Syria - History
Historically, Syria included Jordan, Israel and Lebanon as well as the area now known as Syria. Although the modern state of Syria is a creation of the 20th century, the region can lay claim to having one of the oldest civilisations in the world. The Mesopotamian Akkadians were the first to covet the area, followed by the Egyptians, a brief period of autonomy before the Hittites came to town. Evidence of the first alphabets have been found at the ancient site of Ugarit. The country was in a top strategic spot, and its coastal towns became important Phoenician trading posts. The region became an ethnic potpourri as, for 400 years, it became a spoil of war for every neighbouring warmonger. Later, Syria was a pivotal part of the Persian, Greek, then Roman empires. When Byzantium went pear-shaped, the Islamic Ummayads, who for a time made Damascus the capital of the Muslim world, followed in 750 by the Abbasids, who moved to Baghdad, setting in a period of decline. The Crusaders arrived, bringing with them their patented brand of mayhem, until their defeat at the hands of Nur ad-Din, whose son, Salah ad-Din, brought prosperity back to the region. They were followed by the Mamluks and Mongols until finally, in 1516, the Ottomans took over and brought the to and fro to a temporary end.

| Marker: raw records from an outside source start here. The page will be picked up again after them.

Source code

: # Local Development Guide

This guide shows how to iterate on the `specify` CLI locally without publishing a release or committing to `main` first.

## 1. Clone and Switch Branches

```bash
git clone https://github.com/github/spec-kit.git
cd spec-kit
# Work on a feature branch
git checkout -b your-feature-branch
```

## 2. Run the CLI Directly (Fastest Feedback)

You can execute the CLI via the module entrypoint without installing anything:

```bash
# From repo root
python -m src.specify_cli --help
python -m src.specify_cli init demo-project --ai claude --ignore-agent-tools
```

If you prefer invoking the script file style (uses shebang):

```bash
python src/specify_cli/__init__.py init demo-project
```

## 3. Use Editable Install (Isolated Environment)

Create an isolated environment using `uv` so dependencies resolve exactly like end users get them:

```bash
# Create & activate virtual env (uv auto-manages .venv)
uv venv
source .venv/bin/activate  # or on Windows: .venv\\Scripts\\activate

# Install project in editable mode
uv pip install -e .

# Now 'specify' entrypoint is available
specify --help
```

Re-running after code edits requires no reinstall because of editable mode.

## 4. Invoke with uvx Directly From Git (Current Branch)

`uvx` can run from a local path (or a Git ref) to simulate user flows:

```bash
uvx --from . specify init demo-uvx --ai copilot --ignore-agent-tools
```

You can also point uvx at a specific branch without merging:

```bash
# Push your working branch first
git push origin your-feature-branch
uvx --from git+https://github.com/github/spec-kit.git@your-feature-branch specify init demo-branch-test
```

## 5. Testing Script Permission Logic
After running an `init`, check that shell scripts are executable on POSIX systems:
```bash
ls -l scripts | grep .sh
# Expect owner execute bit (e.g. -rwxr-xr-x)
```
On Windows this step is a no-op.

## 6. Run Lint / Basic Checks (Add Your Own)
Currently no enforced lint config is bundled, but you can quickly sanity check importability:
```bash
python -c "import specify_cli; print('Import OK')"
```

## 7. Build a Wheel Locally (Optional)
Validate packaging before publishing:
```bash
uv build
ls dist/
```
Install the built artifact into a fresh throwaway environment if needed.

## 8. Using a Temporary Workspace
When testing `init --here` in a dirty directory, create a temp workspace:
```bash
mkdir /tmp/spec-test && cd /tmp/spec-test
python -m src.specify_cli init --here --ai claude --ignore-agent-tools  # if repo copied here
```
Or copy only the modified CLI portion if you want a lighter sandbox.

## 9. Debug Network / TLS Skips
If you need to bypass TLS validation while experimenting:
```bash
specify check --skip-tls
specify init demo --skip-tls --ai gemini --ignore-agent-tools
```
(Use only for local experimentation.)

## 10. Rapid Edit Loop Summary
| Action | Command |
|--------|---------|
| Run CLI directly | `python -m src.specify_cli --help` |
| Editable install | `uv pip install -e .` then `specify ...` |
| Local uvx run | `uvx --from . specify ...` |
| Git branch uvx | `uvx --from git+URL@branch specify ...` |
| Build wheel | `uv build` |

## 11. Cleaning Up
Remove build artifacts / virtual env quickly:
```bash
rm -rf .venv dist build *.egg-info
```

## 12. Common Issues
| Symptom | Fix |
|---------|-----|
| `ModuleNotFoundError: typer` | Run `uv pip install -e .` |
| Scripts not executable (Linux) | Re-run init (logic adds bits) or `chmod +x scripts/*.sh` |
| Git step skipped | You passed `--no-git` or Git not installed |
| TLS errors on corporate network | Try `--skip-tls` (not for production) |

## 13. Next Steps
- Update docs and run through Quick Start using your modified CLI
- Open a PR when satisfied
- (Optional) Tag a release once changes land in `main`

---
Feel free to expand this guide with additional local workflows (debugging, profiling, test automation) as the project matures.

Syria prospered under Ottoman rule except for a brief period in the 19th century when the Egyptians came a-conquerin'. They were soon sent a-packin' and the Ottoman Turks dished it, along with Lebanon, out to France when the Turkish Empire broke up after WWI.
The Syrians weren't too pleased with this arrangement (they had been an independent nation from 1918-20) and staged an insurrection in 1925-6, which resulted in the French bombing Damascus.
In 1932, Syria had its first parliamentary elections, and although the candidates had been picked by the French, they refused to accept France's proposed constitution for the country. In 1939, France granted Turkey the Syrian province of Alexandretta, further sharpening feeling against the imperial overlords. France promised independence in 1941 but didn't come through with it until 1946.
Civilian rule didn't last long in Syria: in 1954, after several military coups, the Ba'athist section of the army took over the country. The Ba'ath Party was founded in 1940 by a Christian teacher and was committed to a form of pan-Arabism under which Syria would forfeit its sovereignty. This led to the formation of a United Arab Republic with Egypt in 1958, but several people thought this wasn't such a hot idea, and another series of military coups trundled across the country. By 1966 the Ba'ath were back in power, but the celebrations were curtailed by the 1967 Six Day War with Israel and the 1970 Black September spat with Jordan. While everyone was otherwise occupied, Defence Minister Hafez al-Assad seized power.
Since 1971 Assad has held onto the presidency with a mixture of ruthless suppression and guile, and used his position to maneuver Syria into a position of power negotiating the terms of peace in the Middle East. In 1999, he was elected to a fifth seven-year term with a predictable 99.9% of the vote. Although falling oil prices instigated much hand-wringing throughout the Middle East, Assad's astute exploitation of the Gulf War in the early 1990s brought improvements in the Syrian economy. During the war, Syria joined the anti-Iraq coalition, getting into the USA's good books in an effort to get off Washington's list of states supporting international terrorism.
In 1997, Syria was removed from the US list of drug-trafficking states, while Assad moved to strengthen ties with the fledgling EU, Turkey and the US. Attempts to diversify the oil-reliant economy, primarily with investment in agricultural products, have had mixed success. In early 2000, US State Department officials discussed removing Syria from from the terrorism list, admitting that even according to US intelligence, the country hadn't sponsored any terrorist activity since 1986. The chaotic withdrawal of Israeli troops from Southern Lebanon in May 2000, occuring under fire from the alledgedly Syrian-sponsored Hezbollah, would have probably delayed further talks under the best of circumstances. President Assad's death the following month added another variable to that equation and to the future of the Middle East peace process as a whole. Assad's son Bashar stood poised to take over the presidency as of June 2000.